Archive-only list for patches
 help / color / mirror / Atom feed
From: Sasha Levin <sashal@kernel.org>
To: patches@lists.linux.dev, stable@vger.kernel.org
Cc: David Collins <david.collins@oss.qualcomm.com>,
	Anjelique Melendez <anjelique.melendez@oss.qualcomm.com>,
	Daniel Lezcano <daniel.lezcano@linaro.org>,
	Sasha Levin <sashal@kernel.org>,
	amitk@kernel.org, thara.gopinath@gmail.com,
	linux-arm-msm@vger.kernel.org, linux-pm@vger.kernel.org
Subject: [PATCH AUTOSEL 6.12 23/69] thermal/drivers/qcom-spmi-temp-alarm: Enable stage 2 shutdown when required
Date: Sun,  3 Aug 2025 20:30:33 -0400	[thread overview]
Message-ID: <20250804003119.3620476-23-sashal@kernel.org> (raw)
In-Reply-To: <20250804003119.3620476-1-sashal@kernel.org>

From: David Collins <david.collins@oss.qualcomm.com>

[ Upstream commit f8e157ff2df46ddabd930815d196895976227831 ]

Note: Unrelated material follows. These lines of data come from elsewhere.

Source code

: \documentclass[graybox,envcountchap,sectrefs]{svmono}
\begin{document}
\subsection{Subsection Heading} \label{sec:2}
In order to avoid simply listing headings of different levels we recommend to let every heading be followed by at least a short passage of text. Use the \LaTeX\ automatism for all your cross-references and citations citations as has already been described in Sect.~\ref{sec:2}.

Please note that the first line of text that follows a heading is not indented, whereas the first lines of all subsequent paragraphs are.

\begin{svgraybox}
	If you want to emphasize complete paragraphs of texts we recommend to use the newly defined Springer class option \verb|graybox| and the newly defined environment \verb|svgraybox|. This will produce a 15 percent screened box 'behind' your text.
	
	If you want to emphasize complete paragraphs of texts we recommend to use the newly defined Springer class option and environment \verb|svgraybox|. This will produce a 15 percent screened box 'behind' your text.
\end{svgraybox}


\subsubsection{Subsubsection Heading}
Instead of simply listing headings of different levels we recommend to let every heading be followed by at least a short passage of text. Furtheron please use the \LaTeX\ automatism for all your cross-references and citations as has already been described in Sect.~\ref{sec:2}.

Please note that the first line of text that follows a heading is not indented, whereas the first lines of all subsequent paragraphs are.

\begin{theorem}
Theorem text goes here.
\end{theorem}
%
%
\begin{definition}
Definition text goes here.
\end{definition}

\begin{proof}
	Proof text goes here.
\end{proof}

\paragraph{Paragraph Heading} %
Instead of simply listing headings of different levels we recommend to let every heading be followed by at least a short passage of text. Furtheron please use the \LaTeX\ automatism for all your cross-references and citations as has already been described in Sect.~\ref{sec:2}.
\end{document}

Certain TEMP_ALARM GEN2 PMIC peripherals need over-temperature stage 2
automatic PMIC partial shutdown. This will ensure that in the event of
reaching the hotter stage 3 over-temperature threshold, repeated faults
will be avoided during the automatic PMIC hardware full shutdown.
Modify the stage 2 shutdown control logic to ensure that stage 2
shutdown is enabled on all affected PMICs. Read the digital major
and minor revision registers to identify these PMICs.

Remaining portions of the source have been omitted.